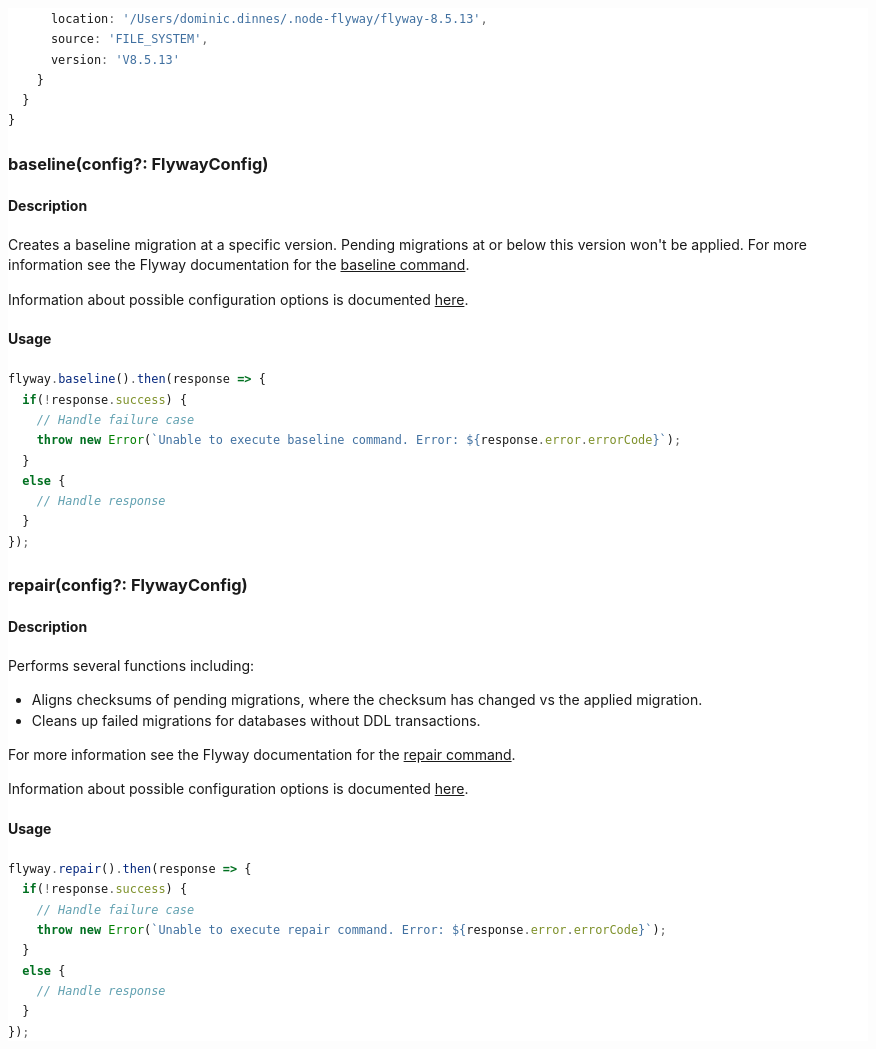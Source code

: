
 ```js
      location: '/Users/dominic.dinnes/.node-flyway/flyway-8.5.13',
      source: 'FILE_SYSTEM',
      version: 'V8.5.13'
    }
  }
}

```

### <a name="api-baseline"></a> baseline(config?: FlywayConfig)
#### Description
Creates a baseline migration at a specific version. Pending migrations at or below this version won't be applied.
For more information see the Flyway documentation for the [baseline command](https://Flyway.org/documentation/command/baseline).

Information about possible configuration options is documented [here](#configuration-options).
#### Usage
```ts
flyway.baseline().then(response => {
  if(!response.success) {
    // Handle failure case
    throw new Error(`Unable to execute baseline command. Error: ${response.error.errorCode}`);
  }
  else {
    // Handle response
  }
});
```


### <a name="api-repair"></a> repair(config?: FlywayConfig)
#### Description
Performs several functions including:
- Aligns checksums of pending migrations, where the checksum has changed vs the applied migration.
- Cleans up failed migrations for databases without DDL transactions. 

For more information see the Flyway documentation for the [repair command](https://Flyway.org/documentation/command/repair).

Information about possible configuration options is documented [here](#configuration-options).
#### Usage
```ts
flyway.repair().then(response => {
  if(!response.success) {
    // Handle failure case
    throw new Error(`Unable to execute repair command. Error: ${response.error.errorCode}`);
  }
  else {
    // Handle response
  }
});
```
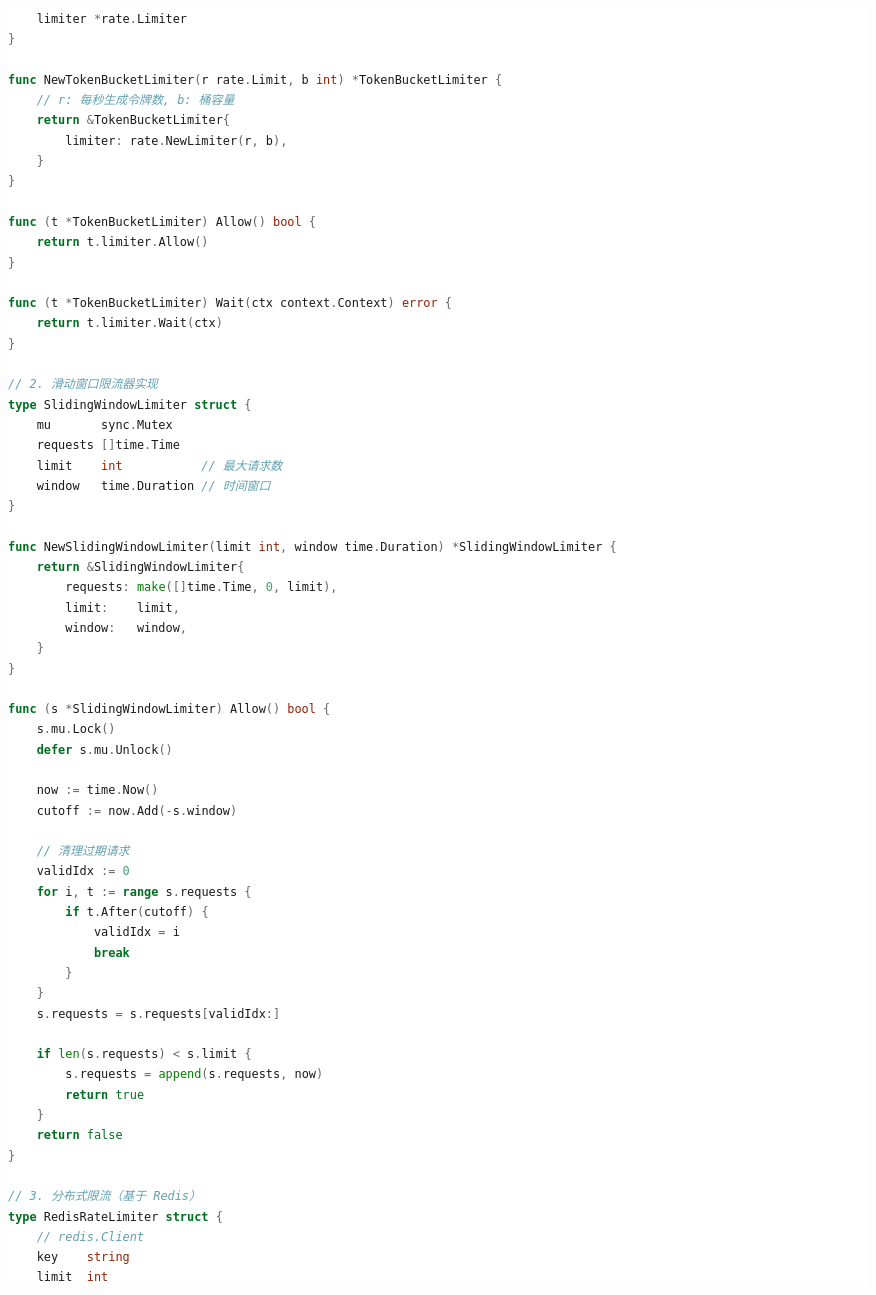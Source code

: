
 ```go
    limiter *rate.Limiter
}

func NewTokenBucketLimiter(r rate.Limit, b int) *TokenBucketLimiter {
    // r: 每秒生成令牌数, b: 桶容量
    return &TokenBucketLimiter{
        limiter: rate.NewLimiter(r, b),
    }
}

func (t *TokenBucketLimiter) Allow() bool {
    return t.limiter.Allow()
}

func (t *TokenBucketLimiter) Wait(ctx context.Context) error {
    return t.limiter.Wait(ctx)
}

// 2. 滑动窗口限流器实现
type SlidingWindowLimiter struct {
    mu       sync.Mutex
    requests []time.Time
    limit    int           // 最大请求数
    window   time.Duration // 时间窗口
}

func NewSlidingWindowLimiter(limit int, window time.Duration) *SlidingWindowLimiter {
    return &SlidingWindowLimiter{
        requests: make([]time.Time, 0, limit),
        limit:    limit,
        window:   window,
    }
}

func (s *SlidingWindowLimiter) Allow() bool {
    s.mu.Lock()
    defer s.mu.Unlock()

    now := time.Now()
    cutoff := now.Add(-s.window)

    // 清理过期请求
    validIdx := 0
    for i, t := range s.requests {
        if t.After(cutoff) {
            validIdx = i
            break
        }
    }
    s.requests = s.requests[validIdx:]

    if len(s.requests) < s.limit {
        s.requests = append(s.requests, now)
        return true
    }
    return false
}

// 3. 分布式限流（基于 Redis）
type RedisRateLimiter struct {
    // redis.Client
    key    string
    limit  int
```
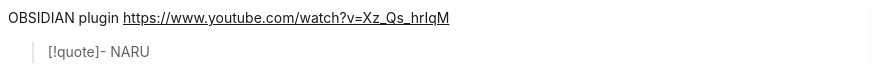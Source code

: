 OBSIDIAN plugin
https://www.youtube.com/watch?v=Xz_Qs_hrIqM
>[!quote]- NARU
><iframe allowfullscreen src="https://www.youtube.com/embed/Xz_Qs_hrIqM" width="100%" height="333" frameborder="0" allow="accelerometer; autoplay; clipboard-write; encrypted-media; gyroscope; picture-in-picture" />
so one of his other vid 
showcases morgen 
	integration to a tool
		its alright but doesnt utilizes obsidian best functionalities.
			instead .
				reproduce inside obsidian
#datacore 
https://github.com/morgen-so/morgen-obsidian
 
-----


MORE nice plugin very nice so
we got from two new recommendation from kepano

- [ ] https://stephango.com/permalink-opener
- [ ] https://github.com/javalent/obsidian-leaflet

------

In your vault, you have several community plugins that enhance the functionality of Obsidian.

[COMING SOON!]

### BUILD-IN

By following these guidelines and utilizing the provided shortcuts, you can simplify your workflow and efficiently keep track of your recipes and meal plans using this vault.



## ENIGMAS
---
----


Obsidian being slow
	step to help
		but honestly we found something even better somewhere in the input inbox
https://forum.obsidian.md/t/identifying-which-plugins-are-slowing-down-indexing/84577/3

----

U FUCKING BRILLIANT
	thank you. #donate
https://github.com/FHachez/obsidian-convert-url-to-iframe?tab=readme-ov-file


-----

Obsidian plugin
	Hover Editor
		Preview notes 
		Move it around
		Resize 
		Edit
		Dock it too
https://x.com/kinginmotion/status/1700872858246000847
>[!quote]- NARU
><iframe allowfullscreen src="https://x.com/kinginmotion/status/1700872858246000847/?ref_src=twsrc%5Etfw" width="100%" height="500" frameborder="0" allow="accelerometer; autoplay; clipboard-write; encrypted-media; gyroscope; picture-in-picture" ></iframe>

━━━━━━━━━━━━━━━━━━━━

Reprint the data verbatim, pictures excluded.

Source code

:
 ```js
      location: '/Users/dominic.dinnes/.node-flyway/flyway-8.5.13',
      source: 'FILE_SYSTEM',
      version: 'V8.5.13'
    }
  }
}

```

### <a name="api-baseline"></a> baseline(config?: FlywayConfig)
#### Description
Creates a baseline migration at a specific version. Pending migrations at or below this version won't be applied.
For more information see the Flyway documentation for the [baseline command](https://Flyway.org/documentation/command/baseline).

Information about possible configuration options is documented [here](#configuration-options).
#### Usage
```ts
flyway.baseline().then(response => {
  if(!response.success) {
    // Handle failure case
    throw new Error(`Unable to execute baseline command. Error: ${response.error.errorCode}`);
  }
  else {
    // Handle response
  }
});
```


### <a name="api-repair"></a> repair(config?: FlywayConfig)
#### Description
Performs several functions including:
- Aligns checksums of pending migrations, where the checksum has changed vs the applied migration.
- Cleans up failed migrations for databases without DDL transactions. 

For more information see the Flyway documentation for the [repair command](https://Flyway.org/documentation/command/repair).

Information about possible configuration options is documented [here](#configuration-options).
#### Usage
```ts
flyway.repair().then(response => {
  if(!response.success) {
    // Handle failure case
    throw new Error(`Unable to execute repair command. Error: ${response.error.errorCode}`);
  }
  else {
    // Handle response
  }
});
```
Source code

:
 ```go
    limiter *rate.Limiter
}

func NewTokenBucketLimiter(r rate.Limit, b int) *TokenBucketLimiter {
    // r: 每秒生成令牌数, b: 桶容量
    return &TokenBucketLimiter{
        limiter: rate.NewLimiter(r, b),
    }
}

func (t *TokenBucketLimiter) Allow() bool {
    return t.limiter.Allow()
}

func (t *TokenBucketLimiter) Wait(ctx context.Context) error {
    return t.limiter.Wait(ctx)
}

// 2. 滑动窗口限流器实现
type SlidingWindowLimiter struct {
    mu       sync.Mutex
    requests []time.Time
    limit    int           // 最大请求数
    window   time.Duration // 时间窗口
}

func NewSlidingWindowLimiter(limit int, window time.Duration) *SlidingWindowLimiter {
    return &SlidingWindowLimiter{
        requests: make([]time.Time, 0, limit),
        limit:    limit,
        window:   window,
    }
}

func (s *SlidingWindowLimiter) Allow() bool {
    s.mu.Lock()
    defer s.mu.Unlock()

    now := time.Now()
    cutoff := now.Add(-s.window)

    // 清理过期请求
    validIdx := 0
    for i, t := range s.requests {
        if t.After(cutoff) {
            validIdx = i
            break
        }
    }
    s.requests = s.requests[validIdx:]

    if len(s.requests) < s.limit {
        s.requests = append(s.requests, now)
        return true
    }
    return false
}

// 3. 分布式限流（基于 Redis）
type RedisRateLimiter struct {
    // redis.Client
    key    string
    limit  int
```
Source code

: OBSIDIAN plugin
https://www.youtube.com/watch?v=Xz_Qs_hrIqM
>[!quote]- NARU
><iframe allowfullscreen src="https://www.youtube.com/embed/Xz_Qs_hrIqM" width="100%" height="333" frameborder="0" allow="accelerometer; autoplay; clipboard-write; encrypted-media; gyroscope; picture-in-picture" />
so one of his other vid 
showcases morgen 
	integration to a tool
		its alright but doesnt utilizes obsidian best functionalities.
			instead .
				reproduce inside obsidian
#datacore 
https://github.com/morgen-so/morgen-obsidian
 
-----


MORE nice plugin very nice so
we got from two new recommendation from kepano

- [ ] https://stephango.com/permalink-opener
- [ ] https://github.com/javalent/obsidian-leaflet

------

In your vault, you have several community plugins that enhance the functionality of Obsidian.

[COMING SOON!]

### BUILD-IN

By following these guidelines and utilizing the provided shortcuts, you can simplify your workflow and efficiently keep track of your recipes and meal plans using this vault.



## ENIGMAS
---
----


Obsidian being slow
	step to help
		but honestly we found something even better somewhere in the input inbox
https://forum.obsidian.md/t/identifying-which-plugins-are-slowing-down-indexing/84577/3

----

U FUCKING BRILLIANT
	thank you. #donate
https://github.com/FHachez/obsidian-convert-url-to-iframe?tab=readme-ov-file


-----

Obsidian plugin
	Hover Editor
		Preview notes 
		Move it around
		Resize 
		Edit
		Dock it too
https://x.com/kinginmotion/status/1700872858246000847
>[!quote]- NARU
><iframe allowfullscreen src="https://x.com/kinginmotion/status/1700872858246000847/?ref_src=twsrc%5Etfw" width="100%" height="500" frameborder="0" allow="accelerometer; autoplay; clipboard-write; encrypted-media; gyroscope; picture-in-picture" ></iframe>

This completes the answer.